§ Material to process

┌──

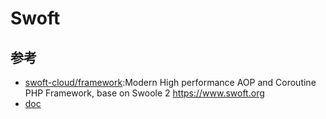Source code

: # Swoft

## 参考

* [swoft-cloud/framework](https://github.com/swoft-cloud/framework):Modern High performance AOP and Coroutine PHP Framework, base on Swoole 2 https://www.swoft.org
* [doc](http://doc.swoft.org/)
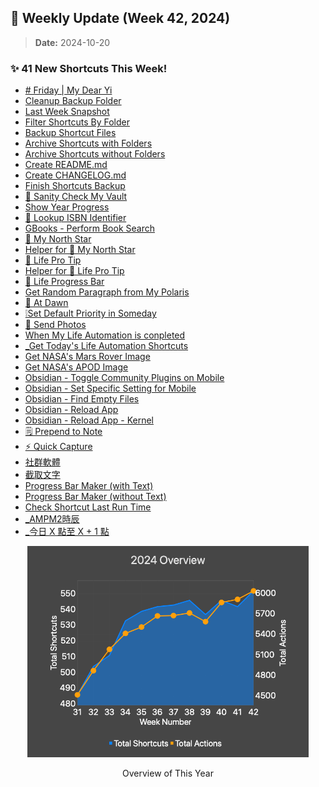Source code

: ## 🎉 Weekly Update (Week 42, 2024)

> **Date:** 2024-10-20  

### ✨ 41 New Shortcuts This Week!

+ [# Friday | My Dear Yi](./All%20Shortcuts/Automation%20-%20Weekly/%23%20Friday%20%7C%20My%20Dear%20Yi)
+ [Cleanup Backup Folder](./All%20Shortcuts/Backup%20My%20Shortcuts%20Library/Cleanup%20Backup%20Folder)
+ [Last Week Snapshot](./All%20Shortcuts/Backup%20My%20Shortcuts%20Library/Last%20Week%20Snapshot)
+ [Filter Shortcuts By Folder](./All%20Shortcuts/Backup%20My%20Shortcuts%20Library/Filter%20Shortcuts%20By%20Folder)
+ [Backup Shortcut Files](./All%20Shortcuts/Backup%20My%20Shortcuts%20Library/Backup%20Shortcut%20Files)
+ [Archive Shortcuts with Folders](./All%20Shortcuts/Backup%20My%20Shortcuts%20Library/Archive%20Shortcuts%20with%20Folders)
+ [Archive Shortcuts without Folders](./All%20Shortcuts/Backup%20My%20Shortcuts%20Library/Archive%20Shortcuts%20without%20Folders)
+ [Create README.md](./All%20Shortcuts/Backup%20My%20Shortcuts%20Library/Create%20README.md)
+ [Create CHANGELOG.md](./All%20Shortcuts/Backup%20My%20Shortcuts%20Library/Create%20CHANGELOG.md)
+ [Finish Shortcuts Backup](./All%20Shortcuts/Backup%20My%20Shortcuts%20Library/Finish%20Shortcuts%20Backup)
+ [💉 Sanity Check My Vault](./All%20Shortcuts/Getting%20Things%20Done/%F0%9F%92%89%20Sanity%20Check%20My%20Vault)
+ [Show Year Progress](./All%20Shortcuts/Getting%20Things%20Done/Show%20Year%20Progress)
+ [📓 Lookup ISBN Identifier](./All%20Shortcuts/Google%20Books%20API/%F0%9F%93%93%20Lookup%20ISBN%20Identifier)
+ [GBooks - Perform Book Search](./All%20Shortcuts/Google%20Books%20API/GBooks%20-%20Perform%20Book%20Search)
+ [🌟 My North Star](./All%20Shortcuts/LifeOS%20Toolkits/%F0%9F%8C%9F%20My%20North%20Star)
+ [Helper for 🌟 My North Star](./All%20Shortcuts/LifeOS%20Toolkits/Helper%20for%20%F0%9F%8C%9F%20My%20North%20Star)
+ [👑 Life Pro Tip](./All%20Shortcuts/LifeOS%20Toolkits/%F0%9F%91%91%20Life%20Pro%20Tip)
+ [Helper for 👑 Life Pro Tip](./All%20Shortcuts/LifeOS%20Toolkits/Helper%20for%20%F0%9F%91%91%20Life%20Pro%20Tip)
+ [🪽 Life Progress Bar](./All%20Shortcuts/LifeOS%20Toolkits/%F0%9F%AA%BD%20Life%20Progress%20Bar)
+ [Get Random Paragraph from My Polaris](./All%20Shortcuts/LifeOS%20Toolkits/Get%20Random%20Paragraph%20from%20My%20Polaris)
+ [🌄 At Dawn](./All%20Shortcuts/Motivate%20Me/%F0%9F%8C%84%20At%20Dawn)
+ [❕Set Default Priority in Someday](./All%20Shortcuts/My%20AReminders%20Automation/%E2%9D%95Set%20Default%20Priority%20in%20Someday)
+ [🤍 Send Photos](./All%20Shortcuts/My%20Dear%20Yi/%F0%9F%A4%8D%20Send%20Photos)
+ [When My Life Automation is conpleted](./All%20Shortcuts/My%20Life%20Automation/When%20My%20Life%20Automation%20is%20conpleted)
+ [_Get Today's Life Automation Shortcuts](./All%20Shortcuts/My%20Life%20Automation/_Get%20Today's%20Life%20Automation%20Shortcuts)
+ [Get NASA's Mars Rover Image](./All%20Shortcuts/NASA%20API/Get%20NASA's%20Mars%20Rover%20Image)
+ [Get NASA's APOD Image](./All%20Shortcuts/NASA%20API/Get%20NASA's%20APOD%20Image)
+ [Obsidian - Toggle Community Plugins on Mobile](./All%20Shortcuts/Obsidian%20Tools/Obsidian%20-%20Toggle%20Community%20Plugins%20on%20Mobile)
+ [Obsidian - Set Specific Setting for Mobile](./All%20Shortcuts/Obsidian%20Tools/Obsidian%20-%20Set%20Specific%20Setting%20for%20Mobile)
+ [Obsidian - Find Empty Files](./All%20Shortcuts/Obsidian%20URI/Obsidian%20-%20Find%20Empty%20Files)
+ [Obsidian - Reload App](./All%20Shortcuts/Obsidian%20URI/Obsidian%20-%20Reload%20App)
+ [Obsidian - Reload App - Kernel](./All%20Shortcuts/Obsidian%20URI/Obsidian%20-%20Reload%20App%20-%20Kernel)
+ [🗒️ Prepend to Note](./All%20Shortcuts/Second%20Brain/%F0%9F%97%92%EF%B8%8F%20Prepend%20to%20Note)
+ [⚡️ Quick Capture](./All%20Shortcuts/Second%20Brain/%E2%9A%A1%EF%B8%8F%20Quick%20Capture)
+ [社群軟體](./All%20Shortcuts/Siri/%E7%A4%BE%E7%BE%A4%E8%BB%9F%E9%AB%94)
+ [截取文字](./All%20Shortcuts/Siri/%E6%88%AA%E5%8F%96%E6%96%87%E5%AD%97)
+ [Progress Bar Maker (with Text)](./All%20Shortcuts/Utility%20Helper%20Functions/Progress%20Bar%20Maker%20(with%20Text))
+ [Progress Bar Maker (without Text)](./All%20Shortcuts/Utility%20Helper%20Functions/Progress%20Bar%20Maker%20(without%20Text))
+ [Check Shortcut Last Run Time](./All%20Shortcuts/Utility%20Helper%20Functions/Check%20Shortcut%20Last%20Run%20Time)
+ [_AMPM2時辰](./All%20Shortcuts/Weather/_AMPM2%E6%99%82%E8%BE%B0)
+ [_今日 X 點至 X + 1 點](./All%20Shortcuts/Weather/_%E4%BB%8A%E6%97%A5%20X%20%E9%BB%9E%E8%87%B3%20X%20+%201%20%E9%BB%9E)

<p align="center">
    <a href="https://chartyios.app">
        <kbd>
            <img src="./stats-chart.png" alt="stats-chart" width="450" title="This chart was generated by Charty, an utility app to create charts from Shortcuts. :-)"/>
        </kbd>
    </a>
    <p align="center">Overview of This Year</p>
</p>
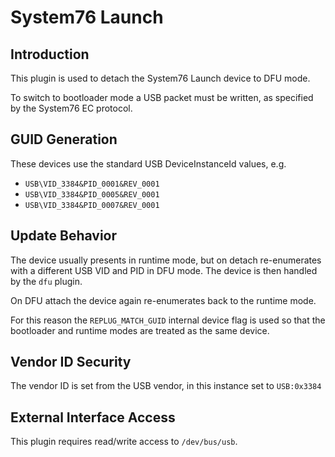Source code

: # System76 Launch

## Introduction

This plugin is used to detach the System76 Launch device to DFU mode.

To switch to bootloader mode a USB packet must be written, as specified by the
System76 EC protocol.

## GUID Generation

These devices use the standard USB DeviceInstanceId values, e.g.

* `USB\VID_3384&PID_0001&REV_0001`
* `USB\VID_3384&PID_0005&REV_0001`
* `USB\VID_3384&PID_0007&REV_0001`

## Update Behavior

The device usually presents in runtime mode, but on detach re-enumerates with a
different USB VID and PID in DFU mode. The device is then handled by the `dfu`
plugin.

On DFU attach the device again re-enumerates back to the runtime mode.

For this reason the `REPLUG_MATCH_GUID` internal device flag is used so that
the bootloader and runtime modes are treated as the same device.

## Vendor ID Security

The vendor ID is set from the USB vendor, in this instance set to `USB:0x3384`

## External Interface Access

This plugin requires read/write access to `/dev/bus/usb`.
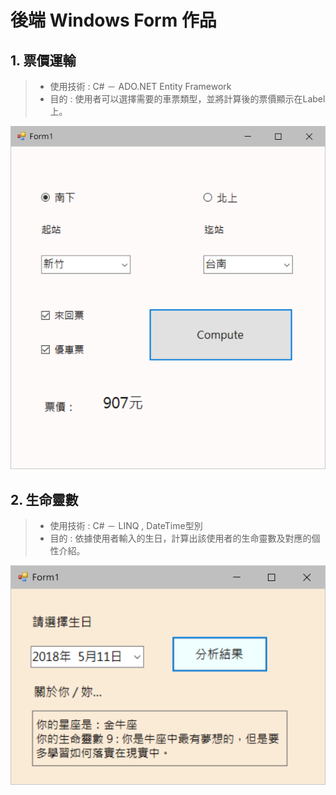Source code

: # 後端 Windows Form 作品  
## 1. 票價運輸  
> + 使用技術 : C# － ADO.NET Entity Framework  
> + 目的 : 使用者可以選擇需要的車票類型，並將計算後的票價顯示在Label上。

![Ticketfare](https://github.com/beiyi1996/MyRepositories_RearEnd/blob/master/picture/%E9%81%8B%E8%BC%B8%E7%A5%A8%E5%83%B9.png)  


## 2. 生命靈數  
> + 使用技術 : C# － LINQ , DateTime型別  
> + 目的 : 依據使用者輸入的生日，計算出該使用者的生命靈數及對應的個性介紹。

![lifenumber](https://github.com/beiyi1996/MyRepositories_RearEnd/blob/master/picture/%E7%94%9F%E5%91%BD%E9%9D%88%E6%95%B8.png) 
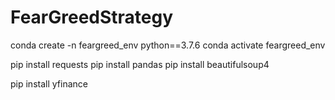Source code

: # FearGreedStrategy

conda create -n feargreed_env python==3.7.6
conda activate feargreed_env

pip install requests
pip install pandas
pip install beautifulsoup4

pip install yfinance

└──

Could you copy each line of the material that holds "detach"?

§ Task response
This plugin is used to detach the System76 Launch device to DFU mode.
The device usually presents in runtime mode, but on detach re-enumerates with a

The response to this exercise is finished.